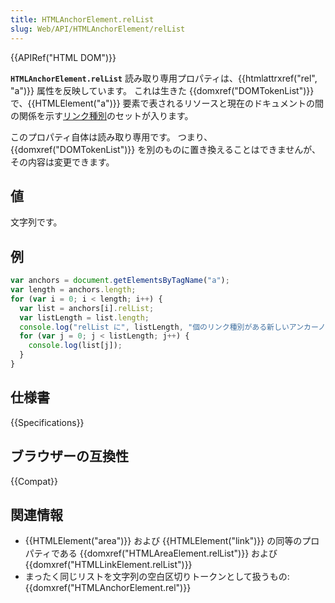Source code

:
 ```yaml
---
title: HTMLAnchorElement.relList
slug: Web/API/HTMLAnchorElement/relList
---
```


{{APIRef("HTML DOM")}}

**`HTMLAnchorElement.relList`** 読み取り専用プロパティは、{{htmlattrxref("rel", "a")}} 属性を反映しています。 これは生きた {{domxref("DOMTokenList")}} で、{{HTMLElement("a")}} 要素で表されるリソースと現在のドキュメントの間の関係を示す[リンク種別](/ja/docs/Web/HTML/Link_types)のセットが入ります。

このプロパティ自体は読み取り専用です。 つまり、 {{domxref("DOMTokenList")}} を別のものに置き換えることはできませんが、その内容は変更できます。

## 値

文字列です。

## 例

```js
var anchors = document.getElementsByTagName("a");
var length = anchors.length;
for (var i = 0; i < length; i++) {
  var list = anchors[i].relList;
  var listLength = list.length;
  console.log("relList に", listLength, "個のリンク種別がある新しいアンカーノードが見つかりました。");
  for (var j = 0; j < listLength; j++) {
    console.log(list[j]);
  }
}
```

## 仕様書

{{Specifications}}

## ブラウザーの互換性

{{Compat}}

## 関連情報

- {{HTMLElement("area")}} および {{HTMLElement("link")}} の同等のプロパティである {{domxref("HTMLAreaElement.relList")}} および {{domxref("HTMLLinkElement.relList")}}
- まったく同じリストを文字列の空白区切りトークンとして扱うもの: {{domxref("HTMLAnchorElement.rel")}}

=-=-=

From the data, report how many lines hold "HTMLAnchorElement", leaving out any other words.

> **Completed task**: 4